# House Prices: Advanced Regression Techniques
Predict sales prices and practice feature engineering, RFs, and gradient boosting

## 1. Load and explore data

In [None]:
# Upload dataset
import pandas as pd
import seaborn as sns

train = pd.read_csv("train.csv")
test = pd.read_csv("test.csv")
train.head()

In [None]:
sns.distplot(train['SalePrice'])

In [None]:
corr_mat = train.corr()
f, ax = plt.subplots(figsize=(12, 9))
sns.heatmap(corr_mat, vmax=.8, square=True)

## 2. Prepare Data

In [None]:
from sklearn.base import BaseEstimator, TransformerMixin
from sklearn.pipeline import Pipeline
from sklearn.preprocessing import OrdinalEncoder
import matplotlib.pyplot as plt

def plot_scatter(data):
    fig, axes = plt.subplots(1,len(data.columns.values)-1, sharey=True, figsize=(21, 3))
    for i, col in enumerate(data.columns.values[:-1]):
        data.plot(x=col, y="SalePrice", kind="scatter", ax=axes[i])

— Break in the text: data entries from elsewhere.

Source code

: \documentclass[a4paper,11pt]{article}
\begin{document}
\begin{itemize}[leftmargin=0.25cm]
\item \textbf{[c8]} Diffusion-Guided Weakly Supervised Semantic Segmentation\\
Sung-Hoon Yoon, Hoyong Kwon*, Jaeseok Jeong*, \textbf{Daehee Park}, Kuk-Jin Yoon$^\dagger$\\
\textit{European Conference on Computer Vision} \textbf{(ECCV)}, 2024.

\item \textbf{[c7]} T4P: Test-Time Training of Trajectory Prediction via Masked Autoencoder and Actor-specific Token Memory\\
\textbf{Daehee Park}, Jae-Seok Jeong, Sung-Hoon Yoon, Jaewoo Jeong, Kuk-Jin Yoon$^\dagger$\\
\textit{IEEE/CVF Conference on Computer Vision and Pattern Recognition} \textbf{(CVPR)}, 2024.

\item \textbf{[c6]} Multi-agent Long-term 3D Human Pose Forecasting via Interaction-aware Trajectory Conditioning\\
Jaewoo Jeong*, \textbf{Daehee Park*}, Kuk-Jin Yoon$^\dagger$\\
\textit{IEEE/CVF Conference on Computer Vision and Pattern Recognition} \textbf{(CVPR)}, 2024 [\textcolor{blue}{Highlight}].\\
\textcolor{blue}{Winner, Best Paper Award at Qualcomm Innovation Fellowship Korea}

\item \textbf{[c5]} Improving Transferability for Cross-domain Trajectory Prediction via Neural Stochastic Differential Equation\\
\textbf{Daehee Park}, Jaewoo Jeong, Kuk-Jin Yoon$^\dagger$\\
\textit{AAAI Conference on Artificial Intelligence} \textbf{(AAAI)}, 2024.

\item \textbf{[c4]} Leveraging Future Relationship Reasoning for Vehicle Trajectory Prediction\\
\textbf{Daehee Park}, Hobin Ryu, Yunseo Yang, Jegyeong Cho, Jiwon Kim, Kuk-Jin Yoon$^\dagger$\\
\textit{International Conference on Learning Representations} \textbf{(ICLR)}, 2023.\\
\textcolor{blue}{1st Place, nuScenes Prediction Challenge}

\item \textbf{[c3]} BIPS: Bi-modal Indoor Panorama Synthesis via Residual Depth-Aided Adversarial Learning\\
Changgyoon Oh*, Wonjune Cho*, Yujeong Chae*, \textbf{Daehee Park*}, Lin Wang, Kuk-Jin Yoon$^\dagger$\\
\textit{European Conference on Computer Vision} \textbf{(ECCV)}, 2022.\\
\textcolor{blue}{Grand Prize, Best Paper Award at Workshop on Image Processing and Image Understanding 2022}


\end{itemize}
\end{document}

def plot_boxplot(cat, data, ordered=False):
    f, ax = plt.subplots(1, len(cat), sharey=True, figsize=(21, 4))
    for i, var in enumerate(cat):
        ord=None
        if ordered:
            ord = data.groupby(var)["SalePrice"].median().fillna(0).sort_values(ascending=False)[::-1].index
        d = pd.concat([data['SalePrice'], data[var]], axis=1)
        sns.boxplot(x=var, y="SalePrice", data=d, ax=ax[i], order=ord, showfliers=False)

In [None]:
train.info()

### 2.0 Features with Missing Values

In [None]:
class MissingValuesAttributeRemove(BaseEstimator, TransformerMixin):
    def fit(self, data):
        return self
    def transform(self, data):
        remove_attribute = [
            "Alley",       # Drop Alley (>93% features missing)
            "FireplaceQu", # Drop FireplaceQu (>47% features missing)
            "PoolQC",      # Drop PollQC (>99% features missing)
            "Fence",       # Drop Fence (>80% features missing)
            "MiscFeature", # Drop MiscFeature (>96% features missing)
            "MiscVal",     # Drop MiscVal (value of MiscFeature)
        ]
        for attribute in remove_attribute:
            data = data.drop(attribute, axis=1)
        return data

### 2.1 Quality Features
* Convert categorical features to ordinal features
* Might be worth removing Garage Quality
* Might be worth using only Overall Quality

In [None]:
class QualityAttributeTransform(BaseEstimator, TransformerMixin):
    def fit(self, data):
        return self
    def transform(self, data):
        data = data.dropna(subset=['BsmtQual', 'GarageQual'])
        attribute_grade = ['ExterQual', 'BsmtQual', 'KitchenQual', 'GarageQual']
        encoder = OrdinalEncoder(categories = [['NA', 'Po', 'Fa', 'TA', 'Gd', 'Ex']])
        for attribute in attribute_grade:
            data[[attribute]] = encoder.fit_transform(data[[attribute]])
        return data

In [None]:
quality_pipeline = Pipeline([
    ("quality_attribute_transformer", QualityAttributeTransform()),
])
train_quality = quality_pipeline.fit_transform(train)
train_quality = train_quality[['OverallQual', 'ExterQual', 'BsmtQual', 'KitchenQual', 'GarageQual', 'SalePrice']]

# Correlations matrix
corr_matrix = train_quality.corr()
corr_matrix["SalePrice"].sort_values(ascending=False)

In [None]:
# Correlations matrix
corr_matrix = train_quality.corr()
corr_matrix["OverallQual"].sort_values(ascending=False)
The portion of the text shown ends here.